A anomalia de origem da artéria circunflexa (Cx) é incomum e apresenta variações de trajeto que podem dificultar a cirurgia de revascularização miocárdica (RM). Dois pacientes evoluindo com angina instável foram submetidos a cinecoronariografia, que revelou, em ambos, lesão triarterial, em que havia também presença de Cx com origem anômala e trajeto retroaórtico com lesão obstrutiva grave.
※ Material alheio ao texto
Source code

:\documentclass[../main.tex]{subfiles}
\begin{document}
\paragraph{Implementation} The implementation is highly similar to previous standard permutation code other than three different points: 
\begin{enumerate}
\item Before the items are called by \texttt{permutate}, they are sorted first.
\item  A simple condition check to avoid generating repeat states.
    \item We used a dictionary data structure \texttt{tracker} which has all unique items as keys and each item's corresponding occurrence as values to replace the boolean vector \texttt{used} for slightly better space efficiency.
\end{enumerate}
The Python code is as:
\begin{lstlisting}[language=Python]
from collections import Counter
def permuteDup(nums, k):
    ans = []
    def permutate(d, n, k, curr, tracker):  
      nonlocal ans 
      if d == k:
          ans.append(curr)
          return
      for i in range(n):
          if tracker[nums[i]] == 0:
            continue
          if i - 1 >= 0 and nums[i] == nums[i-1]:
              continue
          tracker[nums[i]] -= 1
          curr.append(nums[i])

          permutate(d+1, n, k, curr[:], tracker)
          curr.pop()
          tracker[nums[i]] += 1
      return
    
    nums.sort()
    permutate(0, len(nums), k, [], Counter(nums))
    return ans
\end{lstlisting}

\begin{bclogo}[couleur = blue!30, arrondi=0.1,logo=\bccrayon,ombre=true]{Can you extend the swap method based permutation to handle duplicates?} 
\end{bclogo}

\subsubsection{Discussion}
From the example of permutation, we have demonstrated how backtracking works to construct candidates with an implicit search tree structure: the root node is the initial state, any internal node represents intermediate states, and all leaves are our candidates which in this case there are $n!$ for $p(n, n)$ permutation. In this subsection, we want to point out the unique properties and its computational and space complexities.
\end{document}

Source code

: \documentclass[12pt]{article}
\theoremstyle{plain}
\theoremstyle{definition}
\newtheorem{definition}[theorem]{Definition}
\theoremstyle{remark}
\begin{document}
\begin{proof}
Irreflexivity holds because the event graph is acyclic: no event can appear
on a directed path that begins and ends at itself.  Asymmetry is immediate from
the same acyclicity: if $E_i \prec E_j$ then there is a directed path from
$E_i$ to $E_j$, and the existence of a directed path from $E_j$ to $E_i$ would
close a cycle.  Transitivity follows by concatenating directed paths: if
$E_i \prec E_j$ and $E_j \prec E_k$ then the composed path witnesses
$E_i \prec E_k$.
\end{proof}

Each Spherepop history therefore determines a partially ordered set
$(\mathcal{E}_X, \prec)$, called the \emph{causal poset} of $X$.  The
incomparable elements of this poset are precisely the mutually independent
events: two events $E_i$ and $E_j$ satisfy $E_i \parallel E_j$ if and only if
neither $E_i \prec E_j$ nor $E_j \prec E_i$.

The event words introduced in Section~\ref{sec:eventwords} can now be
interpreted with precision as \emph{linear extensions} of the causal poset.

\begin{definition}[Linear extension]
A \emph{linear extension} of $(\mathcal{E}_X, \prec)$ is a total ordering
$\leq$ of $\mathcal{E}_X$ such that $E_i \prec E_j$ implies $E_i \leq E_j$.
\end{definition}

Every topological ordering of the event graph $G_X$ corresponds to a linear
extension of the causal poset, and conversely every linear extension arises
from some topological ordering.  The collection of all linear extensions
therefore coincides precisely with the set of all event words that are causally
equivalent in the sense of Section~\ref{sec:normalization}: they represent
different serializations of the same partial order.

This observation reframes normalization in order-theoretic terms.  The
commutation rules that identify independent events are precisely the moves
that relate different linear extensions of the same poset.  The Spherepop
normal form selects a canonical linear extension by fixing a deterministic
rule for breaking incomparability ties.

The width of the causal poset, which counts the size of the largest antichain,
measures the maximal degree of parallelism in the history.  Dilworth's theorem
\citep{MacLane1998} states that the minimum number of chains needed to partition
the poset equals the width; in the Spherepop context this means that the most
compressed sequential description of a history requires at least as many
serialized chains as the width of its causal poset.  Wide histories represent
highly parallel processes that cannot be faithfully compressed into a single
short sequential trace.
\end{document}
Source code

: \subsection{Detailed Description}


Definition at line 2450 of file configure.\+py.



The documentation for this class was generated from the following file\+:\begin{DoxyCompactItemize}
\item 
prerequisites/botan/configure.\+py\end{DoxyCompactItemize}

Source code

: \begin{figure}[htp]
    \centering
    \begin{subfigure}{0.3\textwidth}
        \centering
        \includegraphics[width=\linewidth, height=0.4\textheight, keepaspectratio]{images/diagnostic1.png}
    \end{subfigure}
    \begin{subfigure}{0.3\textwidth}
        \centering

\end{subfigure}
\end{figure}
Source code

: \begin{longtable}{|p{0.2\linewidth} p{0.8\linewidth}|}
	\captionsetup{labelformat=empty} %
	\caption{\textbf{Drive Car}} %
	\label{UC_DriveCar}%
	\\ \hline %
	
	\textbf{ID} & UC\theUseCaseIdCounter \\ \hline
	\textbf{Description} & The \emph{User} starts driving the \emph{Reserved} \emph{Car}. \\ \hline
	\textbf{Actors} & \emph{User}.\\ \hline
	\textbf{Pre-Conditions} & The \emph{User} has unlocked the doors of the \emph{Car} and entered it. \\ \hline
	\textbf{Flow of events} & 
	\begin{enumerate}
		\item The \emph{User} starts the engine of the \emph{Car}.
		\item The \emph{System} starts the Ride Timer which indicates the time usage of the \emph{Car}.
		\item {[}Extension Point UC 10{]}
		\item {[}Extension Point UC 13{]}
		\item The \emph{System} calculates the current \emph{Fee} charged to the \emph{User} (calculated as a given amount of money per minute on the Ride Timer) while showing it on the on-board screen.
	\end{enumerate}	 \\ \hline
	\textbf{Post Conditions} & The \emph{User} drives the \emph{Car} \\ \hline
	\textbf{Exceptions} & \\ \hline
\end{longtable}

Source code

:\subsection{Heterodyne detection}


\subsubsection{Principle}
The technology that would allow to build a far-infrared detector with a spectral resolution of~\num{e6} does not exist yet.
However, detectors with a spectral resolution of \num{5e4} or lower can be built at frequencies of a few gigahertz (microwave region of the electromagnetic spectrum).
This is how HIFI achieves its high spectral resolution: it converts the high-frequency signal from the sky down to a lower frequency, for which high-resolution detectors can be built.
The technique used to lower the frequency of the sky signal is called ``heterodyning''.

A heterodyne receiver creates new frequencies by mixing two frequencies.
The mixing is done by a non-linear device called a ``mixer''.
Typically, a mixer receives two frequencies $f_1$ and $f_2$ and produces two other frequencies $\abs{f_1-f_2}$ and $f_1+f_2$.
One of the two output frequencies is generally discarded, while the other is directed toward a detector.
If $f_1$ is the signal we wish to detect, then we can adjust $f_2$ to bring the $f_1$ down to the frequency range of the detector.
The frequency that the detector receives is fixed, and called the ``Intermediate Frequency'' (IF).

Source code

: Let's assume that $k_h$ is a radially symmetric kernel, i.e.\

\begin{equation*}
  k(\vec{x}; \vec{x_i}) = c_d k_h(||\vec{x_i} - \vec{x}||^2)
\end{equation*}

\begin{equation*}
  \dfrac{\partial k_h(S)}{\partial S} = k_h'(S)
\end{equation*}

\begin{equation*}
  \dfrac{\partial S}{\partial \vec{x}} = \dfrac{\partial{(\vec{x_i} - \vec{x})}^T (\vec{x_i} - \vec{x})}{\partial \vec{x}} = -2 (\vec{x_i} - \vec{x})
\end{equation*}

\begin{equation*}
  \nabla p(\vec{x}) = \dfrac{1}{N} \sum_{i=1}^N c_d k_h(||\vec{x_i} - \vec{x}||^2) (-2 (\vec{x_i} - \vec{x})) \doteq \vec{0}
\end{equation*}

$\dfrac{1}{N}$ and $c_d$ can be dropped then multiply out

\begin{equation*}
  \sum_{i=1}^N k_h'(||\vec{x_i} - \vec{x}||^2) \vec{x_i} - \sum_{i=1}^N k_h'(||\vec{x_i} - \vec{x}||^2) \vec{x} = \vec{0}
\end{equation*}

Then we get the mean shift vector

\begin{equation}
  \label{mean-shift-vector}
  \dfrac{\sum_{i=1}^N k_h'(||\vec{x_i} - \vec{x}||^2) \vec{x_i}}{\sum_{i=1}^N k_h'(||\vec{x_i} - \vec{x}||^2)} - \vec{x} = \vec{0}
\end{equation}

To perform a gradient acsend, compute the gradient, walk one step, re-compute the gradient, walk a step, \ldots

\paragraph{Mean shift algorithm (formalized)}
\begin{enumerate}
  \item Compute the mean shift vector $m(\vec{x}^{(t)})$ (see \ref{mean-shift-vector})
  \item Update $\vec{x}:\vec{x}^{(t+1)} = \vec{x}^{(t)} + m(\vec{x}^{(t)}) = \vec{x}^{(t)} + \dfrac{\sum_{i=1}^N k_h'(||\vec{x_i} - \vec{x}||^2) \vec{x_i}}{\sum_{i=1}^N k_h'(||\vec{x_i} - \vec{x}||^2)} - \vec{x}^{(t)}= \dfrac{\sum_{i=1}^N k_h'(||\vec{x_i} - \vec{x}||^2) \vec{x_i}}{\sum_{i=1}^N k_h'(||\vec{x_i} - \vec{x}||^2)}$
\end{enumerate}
Ambos os pacientes foram submetidos a cirurgia de RM com uso de enxerto bilateral de artéria torácica interna (ATI). A cirurgia de RM com uso bilateral de ATI mostrou-se factível em casos de origem anômala da Cx, que, entretanto, pode constituir dificuldade técnica adicional.

Anastomose de artéria torácica interna-coronária; ponte de artéria coronária; arterosclerose coronariana; revascularização miocárdica; artéria torácica interna


The anomalous origin of the circumflex artery (Cx) is uncommon and presents course variations that might make the coronary artery bypass surgery (CABG) difficult. Two patients presenting unstable angina were submitted to coronary angiography that disclosed tri-vessel disease and presence of Cx with an anomalous origin and retroaortic course with severe stenosis. Both patients underwent CABG with use of bilateral internal thoracic artery (ITA) grafts. Therefore, CABG with bilateral ITA use is feasible in cases of an anomalous origin of the Cx artery. However, this finding may constitute an additional technical setback.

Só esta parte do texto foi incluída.